William, I wasn't going to say anything, but why do you think we need to
run our own DNS, anyway? I've have all of my domains on EveryDNS for
over a year and have been 100% satisfied with the top-notch service
David runs there. Is there some configuration option you can't do
through the EveryDNS.net web interface?
If you just prefer to maintain (and back up) the configuration changes
on a server that you control, the EveryDNS servers can be slaved to
y/our DNS server *privately*, without modifying the public WHOIS record,
so that EveryDNS slurps it's data off our locally-administered and
security-hardened) server, but the bazillions of mailservers all over
the net don't hit y/our machine directly -- they hit one of EveryDNS's
very well connected, and geographically-, network- and
registrar-redundant public dns servers.
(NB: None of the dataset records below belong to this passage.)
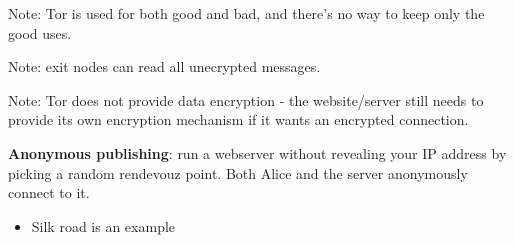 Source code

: Note: Tor is used for both good and bad, and there's no way to keep only the good uses.

Note: exit nodes can read all unecrypted messages.

Note: Tor does not provide data encryption - the website/server still needs to provide its own encryption mechanism if it wants an encrypted connection.

{\bf Anonymous publishing}: run a webserver without revealing your IP address by picking a random rendevouz point. Both Alice and the server anonymously connect to it.
\begin{itemize}
     \item Silk road is an example
\end{itemize}


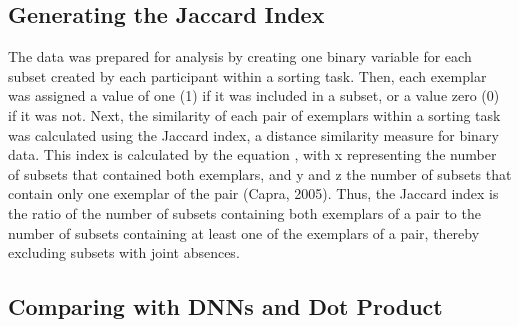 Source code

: \documentclass[11pt, twoside]{article}
\begin{document}
\subsection*{Generating the Jaccard Index}
The data was prepared for analysis by creating one binary variable for each subset created by each participant within a sorting task. Then, each exemplar was assigned a value of one (1) if it was included in a subset, or a value zero (0) if it was not. Next, the similarity of each pair of exemplars within a sorting task was calculated using the Jaccard index, a distance similarity measure for binary data. This index is calculated by the equation  , with x representing the number of subsets that contained both 
exemplars, and y and z the number of subsets that contain only one exemplar of the pair (Capra, 2005). Thus, the Jaccard index is the ratio of the number of subsets containing both exemplars of a pair to the number of subsets containing at least one of the exemplars of a pair, thereby excluding subsets with joint absences.  

\subsection*{Comparing with DNNs and Dot Product}


\begin{multicols}{2}
\small
 

\end{multicols}
\end{document}
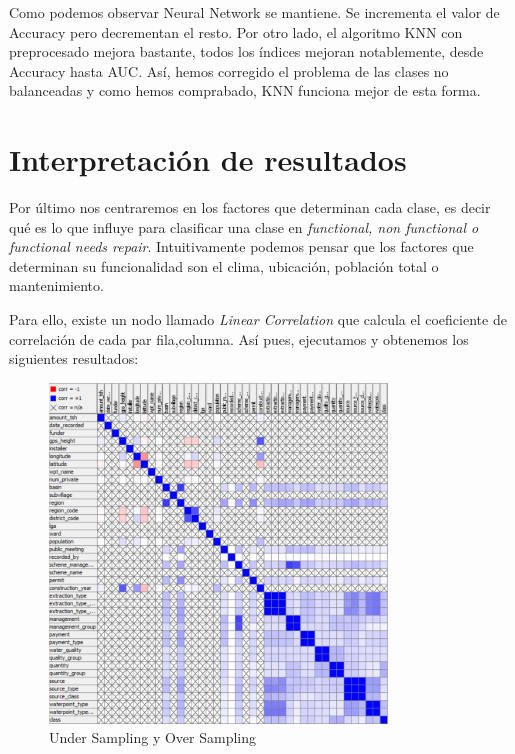 	Como podemos observar Neural Network se mantiene. Se incrementa el valor de Accuracy pero decrementan el resto. 
	Por otro lado, el algoritmo KNN con preprocesado mejora bastante, todos los índices mejoran notablemente, desde Accuracy hasta AUC. Así, hemos corregido el problema de las clases no balanceadas y como hemos comprabado, KNN funciona mejor de esta forma.
	
	
		
	\section{Interpretación de resultados}
	
	\hspace{1cm} Por último nos centraremos en los factores que determinan cada clase, es decir qué es lo que influye para clasificar una clase en \textit{functional, non functional o functional needs repair}. Intuitivamente podemos pensar que los factores que determinan su funcionalidad son el clima, ubicación, población total o mantenimiento.
	
	
	
	
	

	
	Para ello, existe un nodo llamado \textit{Linear Correlation} que calcula el coeficiente de correlación de cada par {fila,columna}.
	Así pues, ejecutamos y obtenemos los siguientes resultados:
	
	\begin{figure}[H]
		\centering
		\includegraphics[width=0.8\textwidth]{img/correlation.png}
		\caption{Under Sampling y Over Sampling}
	\end{figure}
	
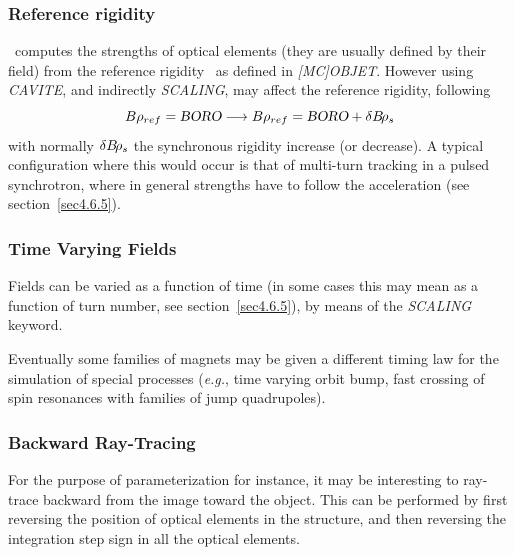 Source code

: {\newpage

\subsubsection{Reference rigidity}  \label{sec4.6.RefBORO} 

\zgoubi\ computes the strengths of optical elements (they are usually defined by their field) from the reference 
rigidity \BORO\ as defined in \textsl{[MC]OBJET}. However using \textsl{CAVITE}, and indirectly \textsl{SCALING},  
may affect the reference rigidity, following 
$$B\rho_{ref} = \textsl{BORO} \longrightarrow B\rho_{ref} = \textsl{BORO} + \delta B\!\rho_s$$  
\noindent with normally $\delta B\!\rho_s$ the synchronous rigidity increase (or decrease). A typical configuration where this would 
occur is that of multi-turn tracking  
in a pulsed synchrotron, where in general strengths have to follow the  
acceleration (see section~\ref{sec4.6.5}). 



\subsubsection{Time Varying Fields} \label{sec4.6.TimeVFields} 

Fields can be varied as a function of time  (in some cases this may mean as a function of turn number, 
see section~\ref{sec4.6.5}), by means of the  \textsl{SCALING} keyword. 

\medskip

\noindent Eventually some families of magnets may be given a different timing law 
    for the simulation of special processes (\emph{e.g.}, time varying orbit bump, 
fast crossing of spin resonances with families of jump quadrupoles). 


\subsubsection{Backward Ray-Tracing} \label{sec4.6.3} 
 

For the purpose of parameterization for instance, it may be interesting to ray-trace 
backward  from the image toward the object.  This can be performed by first 
reversing the position of optical elements in the structure, and then 
reversing the integration step sign in all the optical elements.  
\medskip

}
But what are we hoping to gain
by running our own DNS servers, other than more administration work for
us?
I think we gotta remove this nameserver from the whois record, at least
for now, as it could be causing bounces on more mail servers than just
this one reported directly to Dean, and if we do put it back, not do
that until after all of the nameservers are slaved properly, and
generating consistent responses to queries.
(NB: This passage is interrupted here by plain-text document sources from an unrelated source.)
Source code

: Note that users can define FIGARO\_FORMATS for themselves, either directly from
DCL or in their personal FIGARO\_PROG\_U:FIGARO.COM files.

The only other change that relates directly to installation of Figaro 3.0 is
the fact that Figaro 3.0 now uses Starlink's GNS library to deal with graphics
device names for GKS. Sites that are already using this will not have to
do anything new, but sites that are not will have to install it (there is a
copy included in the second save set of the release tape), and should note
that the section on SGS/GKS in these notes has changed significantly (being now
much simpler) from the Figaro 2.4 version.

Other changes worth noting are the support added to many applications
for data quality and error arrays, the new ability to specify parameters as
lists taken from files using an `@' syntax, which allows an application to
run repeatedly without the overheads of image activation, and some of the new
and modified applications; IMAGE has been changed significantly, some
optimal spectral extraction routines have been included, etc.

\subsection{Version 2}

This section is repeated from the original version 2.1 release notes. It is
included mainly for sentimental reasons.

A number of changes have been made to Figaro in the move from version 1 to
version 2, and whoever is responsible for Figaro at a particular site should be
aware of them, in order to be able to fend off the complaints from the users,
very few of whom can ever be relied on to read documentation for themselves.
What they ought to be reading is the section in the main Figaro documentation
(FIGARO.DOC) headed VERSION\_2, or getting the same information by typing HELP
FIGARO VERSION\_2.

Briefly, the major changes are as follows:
A lot of mail servers have recently begun enforcing stricter checks on
inbound SMTP connections to try to reduce spam and virus volumes. My
company just had an incident about 2 weeks ago where fully *half* of our
major clients were suddenly rejecting mail from us, because we had no
reverse IP setup for the external interface on our firewall. Our
mailserver has a publicly routable IP address, which worked for
*inbound* connections, but we learned that it's *outbound* connections
appeared to originate from our firewall. The receiving mailservers were
detecting what the actual origination IP address of our connections was
(which was not who it claimed to be in its HELO message) and they
apparently decided that IP addresses without reverse DNS mapping that
lie in their HELO string similar enough to the typical sources of spam,
phishing scams, viruses and so on, to reject all connections from. The
fact that this configuration change happened to many seemingly random
external servers at once implies that some fairly common mailserver
software out there was auto-updated that day, or a new release came out,
that imposed this behavior by default. Needless to say we had to setup
reverse DNS for that IP address quickly.
Evolt's current DNS issue is more evil (in terms of ease of debugging),
since that odd cname will only be reported to, and so its reverse ip
will only be *required* by, one in four of the mailservers (that care to
check), and those lookups will fail if they happen to be directed to any
of the other three public DNS servers we publish. Sticky, icky, and
intermittent, indeed.
Please let's remove it from the public WHOIS forthwith. If this
continue to have to be manually maintained in two different places, the
servers will inevitably eventually fall out of sync again, unless or
until the servers are actually slaved.